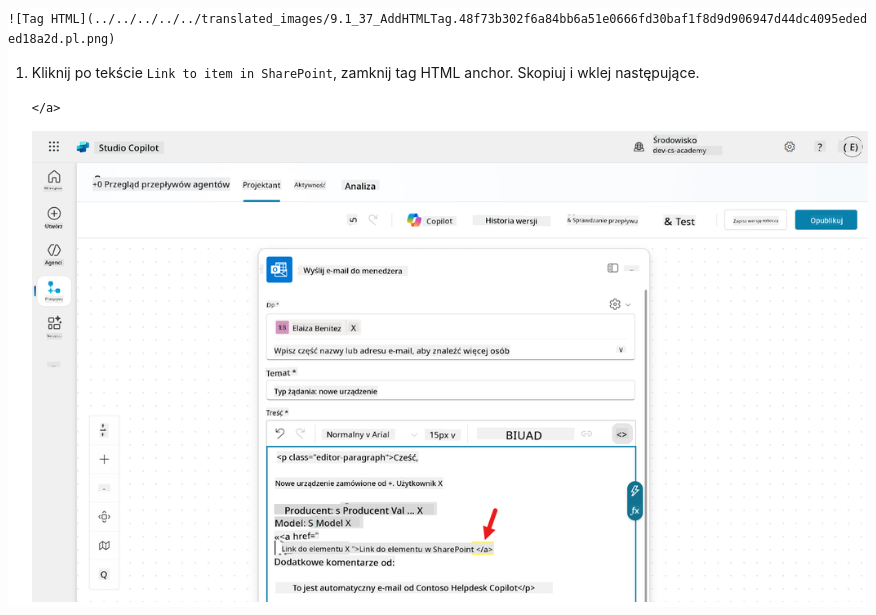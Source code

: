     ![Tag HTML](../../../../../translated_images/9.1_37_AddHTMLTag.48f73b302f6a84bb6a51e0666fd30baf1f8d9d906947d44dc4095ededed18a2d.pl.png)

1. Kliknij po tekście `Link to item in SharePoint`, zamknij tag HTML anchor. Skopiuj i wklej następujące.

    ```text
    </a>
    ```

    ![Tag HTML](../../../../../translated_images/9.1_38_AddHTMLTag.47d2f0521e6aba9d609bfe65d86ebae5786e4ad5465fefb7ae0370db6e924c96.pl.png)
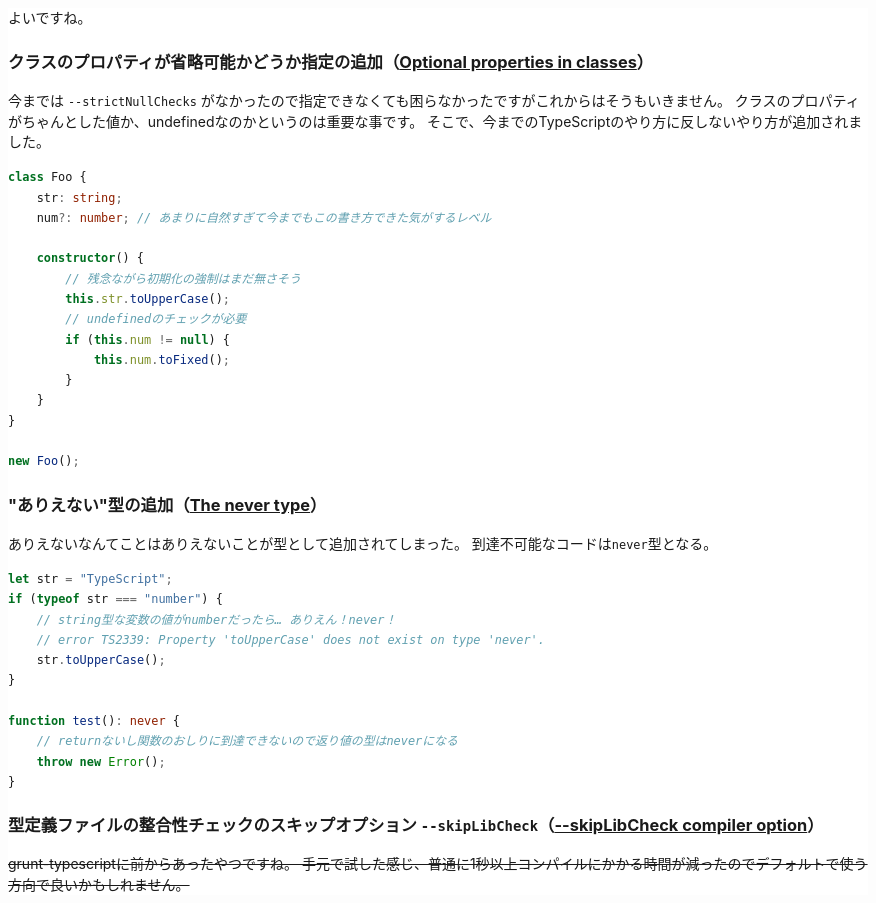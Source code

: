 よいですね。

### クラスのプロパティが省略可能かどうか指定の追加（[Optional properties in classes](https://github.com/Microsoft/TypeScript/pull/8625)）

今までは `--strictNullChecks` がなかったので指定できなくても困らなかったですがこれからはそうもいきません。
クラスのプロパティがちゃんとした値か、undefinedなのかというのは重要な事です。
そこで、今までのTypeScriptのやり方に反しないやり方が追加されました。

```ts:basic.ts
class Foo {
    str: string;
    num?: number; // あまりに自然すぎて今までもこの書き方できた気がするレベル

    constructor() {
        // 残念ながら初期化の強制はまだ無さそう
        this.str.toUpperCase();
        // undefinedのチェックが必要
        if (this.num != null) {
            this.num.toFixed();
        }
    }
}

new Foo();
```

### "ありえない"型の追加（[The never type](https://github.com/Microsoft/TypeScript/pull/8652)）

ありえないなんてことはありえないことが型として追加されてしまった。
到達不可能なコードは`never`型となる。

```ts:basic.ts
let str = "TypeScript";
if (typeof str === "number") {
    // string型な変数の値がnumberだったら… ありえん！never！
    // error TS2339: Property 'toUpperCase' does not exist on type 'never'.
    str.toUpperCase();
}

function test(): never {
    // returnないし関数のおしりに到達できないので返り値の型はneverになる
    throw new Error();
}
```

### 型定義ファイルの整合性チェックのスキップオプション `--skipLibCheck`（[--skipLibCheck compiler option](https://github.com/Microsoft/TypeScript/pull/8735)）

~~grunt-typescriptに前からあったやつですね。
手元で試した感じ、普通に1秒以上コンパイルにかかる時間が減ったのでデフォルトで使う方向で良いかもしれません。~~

* [ASSIGNMENT]:
Reproduce each line from the listing above that includes the word "https".

* [ANSWER SECTION]:
### クラスのプロパティが省略可能かどうか指定の追加（[Optional properties in classes](https://github.com/Microsoft/TypeScript/pull/8625)）
### "ありえない"型の追加（[The never type](https://github.com/Microsoft/TypeScript/pull/8652)）
### 型定義ファイルの整合性チェックのスキップオプション `--skipLibCheck`（[--skipLibCheck compiler option](https://github.com/Microsoft/TypeScript/pull/8735)）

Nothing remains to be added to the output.